Monday, December 28, 2015

Post Christmas




How did you Big Day go,??? mine was pretty good,a different one this year breaking with our family tradition, we went to town and spent day with boys and their girlfriends at Hews house, it was different and at times i felt a little lost but as usual they spoilt me and they in turn were ecstatic with the art I gave them and special treat i found at the last minute,wallaby merino socks ,lol and wally skin stubby holders,watching the fur wafting the breeze was hilarious,I was waiting for it to hop.
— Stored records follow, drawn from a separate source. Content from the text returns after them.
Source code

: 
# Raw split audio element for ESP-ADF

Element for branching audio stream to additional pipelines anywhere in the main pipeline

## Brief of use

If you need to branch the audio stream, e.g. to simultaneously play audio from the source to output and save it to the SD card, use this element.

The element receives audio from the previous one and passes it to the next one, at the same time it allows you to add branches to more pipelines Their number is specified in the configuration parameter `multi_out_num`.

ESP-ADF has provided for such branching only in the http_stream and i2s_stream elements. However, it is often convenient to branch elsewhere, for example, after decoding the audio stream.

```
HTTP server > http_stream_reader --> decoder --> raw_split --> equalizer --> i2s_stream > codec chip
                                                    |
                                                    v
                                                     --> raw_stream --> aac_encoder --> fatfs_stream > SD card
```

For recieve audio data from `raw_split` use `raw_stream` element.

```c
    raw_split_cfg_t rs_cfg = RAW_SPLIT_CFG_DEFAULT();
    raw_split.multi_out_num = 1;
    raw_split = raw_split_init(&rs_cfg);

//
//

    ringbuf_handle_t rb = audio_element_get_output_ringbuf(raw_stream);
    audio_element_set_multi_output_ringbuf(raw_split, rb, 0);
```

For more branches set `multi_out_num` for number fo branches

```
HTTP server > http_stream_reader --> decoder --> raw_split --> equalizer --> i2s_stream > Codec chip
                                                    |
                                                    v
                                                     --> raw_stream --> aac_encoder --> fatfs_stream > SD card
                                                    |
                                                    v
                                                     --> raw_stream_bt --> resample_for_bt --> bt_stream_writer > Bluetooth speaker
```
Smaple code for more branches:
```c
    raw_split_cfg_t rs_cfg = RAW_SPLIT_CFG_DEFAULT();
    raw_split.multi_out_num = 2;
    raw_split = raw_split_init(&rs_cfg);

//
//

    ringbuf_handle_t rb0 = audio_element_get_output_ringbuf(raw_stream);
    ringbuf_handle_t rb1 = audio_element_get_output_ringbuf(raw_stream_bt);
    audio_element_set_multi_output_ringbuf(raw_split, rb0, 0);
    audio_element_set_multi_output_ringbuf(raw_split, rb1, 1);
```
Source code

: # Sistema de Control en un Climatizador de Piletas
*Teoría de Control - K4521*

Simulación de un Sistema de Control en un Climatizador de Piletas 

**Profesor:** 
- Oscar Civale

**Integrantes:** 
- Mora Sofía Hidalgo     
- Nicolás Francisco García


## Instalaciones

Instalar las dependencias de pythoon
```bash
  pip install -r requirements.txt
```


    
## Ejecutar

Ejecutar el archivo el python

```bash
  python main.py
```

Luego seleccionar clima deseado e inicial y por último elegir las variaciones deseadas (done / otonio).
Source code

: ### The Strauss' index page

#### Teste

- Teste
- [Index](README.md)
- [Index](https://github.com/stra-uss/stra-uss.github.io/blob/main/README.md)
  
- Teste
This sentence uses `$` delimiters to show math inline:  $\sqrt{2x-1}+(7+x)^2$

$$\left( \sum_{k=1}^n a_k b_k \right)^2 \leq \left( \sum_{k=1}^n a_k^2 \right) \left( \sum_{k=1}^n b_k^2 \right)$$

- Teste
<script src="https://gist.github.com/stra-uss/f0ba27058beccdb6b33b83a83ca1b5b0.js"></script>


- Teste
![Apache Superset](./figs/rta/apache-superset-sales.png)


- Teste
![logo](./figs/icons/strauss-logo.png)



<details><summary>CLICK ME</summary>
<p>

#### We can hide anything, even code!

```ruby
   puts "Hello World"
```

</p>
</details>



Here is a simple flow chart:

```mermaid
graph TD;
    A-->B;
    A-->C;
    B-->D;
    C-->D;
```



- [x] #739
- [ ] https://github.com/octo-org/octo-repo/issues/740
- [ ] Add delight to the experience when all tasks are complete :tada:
I have two gift vouchers to use,one for the book shop and other for the art shop,of course I had suggested a Bunnings one too but they were naughty and all got together to get me(and dad) a huge swag I will prob never be able to carry. dad already has one so i joked Ill set up a portable art studio in this one
The stunned silence from a few when they unwrapped the brolga painting was in awe not what i was worried about lol, they all got individual pieces so Im now planning next years works

 We spent a short time as prospective inlaws in the afternoon, before returning home,I was so tired,its been a long horribly hard year,some days i dont know how ive got through the day,
i made two trifels this year plus Izzy made hers . but Boxing day its all gone ,only the remnant of my ham is left,I enjoyed so much the pavlova and goodies,strict diet from now Dcotors worried about my sugar etc and Im showing other worrying old age things....gross mammagram coming up,i wonder if i go AWOL

My first uni assignment is ready to go,just a few final touches like a bit of extra investigation drawings,the tutor wants the PP laid out different to the guide so will check that tonight and adjust the titles though...my fav bits


Who would have thought no gaps would be so fun to use to build the surface,i see a long relationship there


Love using pastels to give the surface an extra bling...
On the crafty front i can knit fr a short time again,hold the garden hose and even hang clothes,as long as I dont over do it I can cope well, work at end of January...
For one last time heres that wonderful birdy painting inspired by an image I found as i havent seen these birds for years,im estactic at the way i got the birds to float and the luminous colours that seem to glow, took about 6 hours i supposed with majority in two. 
Im really the short one now in Family
only one gorgeous girlfriend is with me...I love my boys they keep me on this earth and I dont know what i will do if they all move away but to combat that I have plans for 2017 I wont reveil just yet in case it doesnt happen but it will be a life changer for me at least, prompted by a specialist I had to see in Perth, he given me the tools to survive ,I hope i can make it happen.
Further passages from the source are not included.